The critical reaction to Walter's work has also been facile and, until now, fatal to his painting career: Peter Schjeldahl writing in The New Yorker that Damien Hirst stole his spin paintings from Robinson, Jerry Saltz repeatedly claiming that Walter "should win a MacArthur". Ah yes, so many have come to praise Robinson as his career lay buried in his own struggle for sobriety and his editorial attentions to others. For, in truth, just as Walter's easy strokes invite dismissal, so his enabling art world persona made him dismiss his own studio genius.
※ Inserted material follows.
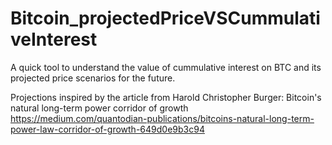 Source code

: # Bitcoin_projectedPriceVSCummulativeInterest

A quick tool to understand the value of cummulative interest on BTC and its projected price scenarios for the future. 

Projections inspired by the article from Harold Christopher Burger: Bitcoin's natural long-term power corridor of growth
https://medium.com/quantodian-publications/bitcoins-natural-long-term-power-law-corridor-of-growth-649d0e9b3c94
Yet, if only by osmosis, the great ironists of figuration, Currin, Peyton and Yuskavage and their legions of inferiors, owe everything to Walter's painting, while , as his new show proves, he remains a better painter than them!
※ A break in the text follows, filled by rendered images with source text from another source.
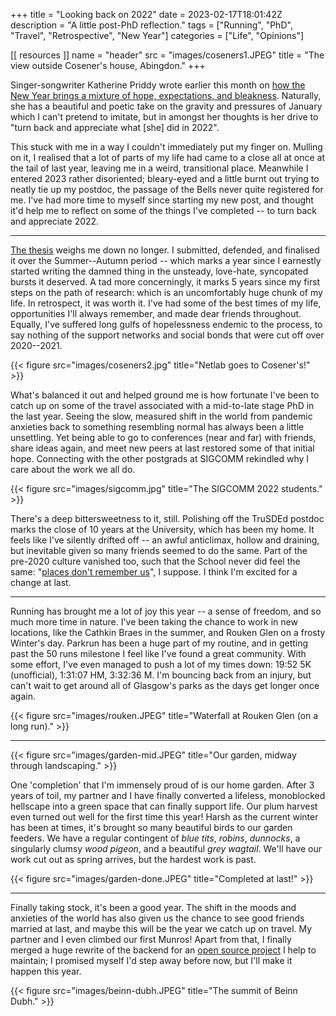 +++
title = "Looking back on 2022"
date = 2023-02-17T18:01:42Z
description = "A little post-PhD reflection."
tags = ["Running", "PhD", "Travel", "Retrospective", "New Year"]
categories = ["Life", "Opinions"]

[[ resources ]]
  name = "header"
  src = "images/coseners1.JPEG"
  title = "The view outside Cosener's house, Abingdon."
+++

Singer-songwriter Katherine Priddy wrote earlier this month on [how the New Year brings a mixture of hope, expectations, and bleakness](https://www.katherinepriddy.co.uk/the-waiting-season/).
Naturally, she has a beautiful and poetic take on the gravity and pressures of January which I can't pretend to imitate, but in amongst her thoughts is her drive to "turn back and appreciate what [she] did in 2022".

This stuck with me in a way I couldn't immediately put my finger on.
Mulling on it, I realised that a lot of parts of my life had came to a close all at once at the tail of last year, leaving me in a weird, transitional place.
Meanwhile I entered 2023 rather disoriented; bleary-eyed and a little burnt out trying to neatly tie up my postdoc, the passage of the Bells never quite registered for me.
I've had more time to myself since starting my new post, and thought it'd help me to reflect on some of the things I've completed -- to turn back and appreciate 2022.

<!--more-->

---

<!-- ?? The PhD + Travel
?? Got to see the slow, measured shift in the world -->

[The thesis](/docs/dissertation.pdf) weighs me down no longer.
I submitted, defended, and finalised it over the Summer--Autumn period -- which marks a year since I earnestly started writing the damned thing in the unsteady, love-hate, syncopated bursts it deserved.
A tad more concerningly, it marks 5 years since my first steps on the path of research: which is an uncomfortably huge chunk of my life.
In retrospect, it was worth it.
I've had some of the best times of my life, opportunities I'll always remember, and made dear friends throughout.
Equally, I've suffered long gulfs of hopelessness endemic to the process, to say nothing of the support networks and social bonds that were cut off over 2020--2021.

{{< figure src="images/coseners2.jpg" title="Netlab goes to Cosener's!" >}}

What's balanced it out and helped ground me is how fortunate I've been to catch up on some of the travel associated with a mid-to-late stage PhD in the last year.
Seeing the slow, measured shift in the world from pandemic anxieties back to something resembling normal has always been a little unsettling.
Yet being able to go to conferences (near and far) with friends, share ideas again, and meet new peers at last restored some of that initial hope.
Connecting with the other postgrads at SIGCOMM rekindled why I care about the work we all do.

{{< figure src="images/sigcomm.jpg" title="The SIGCOMM 2022 students." >}}

There's a deep bittersweetness to it, still.
Polishing off the TruSDEd postdoc marks the close of 10 years at the University, which has been my home.
It feels like I've silently drifted off -- an awful anticlimax, hollow and draining, but inevitable given so many friends seemed to do the same.
Part of the pre-2020 culture vanished too, such that the School never did feel the same: "[places don't remember us](https://youtu.be/779coR-XPTw)", I suppose.
I think I'm excited for a change at last.

<!-- ?? close of 10 years with the University
?? Strange to be marking the close of such a mainstay -- something hollow about the exit
?? also felt inevitable, felt like one of the last of the set I knew
?? feel like a part of the culture died. -->

<!-- ?? Running
?? 50 parkruns -->

---

Running has brought me a lot of joy this year -- a sense of freedom, and so much more time in nature.
I've been taking the chance to work in new locations, like the Cathkin Braes in the summer, and Rouken Glen on a frosty Winter's day.
Parkrun has been a huge part of my routine, and in getting past the 50 runs milestone I feel like I've found a great community.
With some effort, I've even managed to push a lot of my times down: 19:52 5K (unofficial), 1:31:07 HM, 3:32:36 M.
I'm bouncing back from an injury, but can't wait to get around all of Glasgow's parks as the days get longer once again.

{{< figure src="images/rouken.JPEG" title="Waterfall at Rouken Glen (on a long run)." >}}

---

{{< figure src="images/garden-mid.JPEG" title="Our garden, midway through landscaping." >}}

<!-- ?? The Garden
?? Finally some life, list birds. -->
One 'completion' that I'm immensely proud of is our home garden.
After 3 years of toil, my partner and I have finally converted a lifeless, monoblocked hellscape into a green space that can finally support life.
Our plum harvest even turned out well for the first time this year!
Harsh as the current winter has been at times, it's brought so many beautiful birds to our garden feeders.
We have a regular contingent of *blue tits*, *robins*, *dunnocks*, a singularly clumsy *wood pigeon*, and a beautiful *grey wagtail*.
We'll have our work cut out as spring arrives, but the hardest work is past.

{{< figure src="images/garden-done.JPEG" title="Completed at last!" >}}

<!-- ?? songbird, not yet free to leave
?? Measured shift in the world in other ways -- friends married at last etc. -->
---

Finally taking stock, it's been a good year.
The shift in the moods and anxieties of the world has also given us the chance to see good friends married at last, and maybe this will be the year we catch up on travel.
My partner and I even climbed our first Munros!
Apart from that, I finally merged a huge rewrite of the backend for an [open source project](https://github.com/serenity-rs/songbird/pull/89) I help to maintain; I promised myself I'd step away before now, but I'll make it happen this year.

{{< figure src="images/beinn-dubh.JPEG" title="The summit of Beinn Dubh." >}}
In 1995, I took Walter to Jenny Schueler's Soho studio to see her "TV Dinner Series". Because her work looked exaclty like Robinson's own TV dinner series from many years before, and because she didn't even know that Walter was a painter, Robinson nearly lost it. "But", I told him then, "Isn't this proof of your genius? Don't you have the true power of the Zen master atop a hill whose mere thinking has the easy facility to change the world?" Chew on that burger for awhile and you will come to the absurd but true realization that Walter Robinson is the most influential American painter since Jasper Johns, and, thus, the greatest.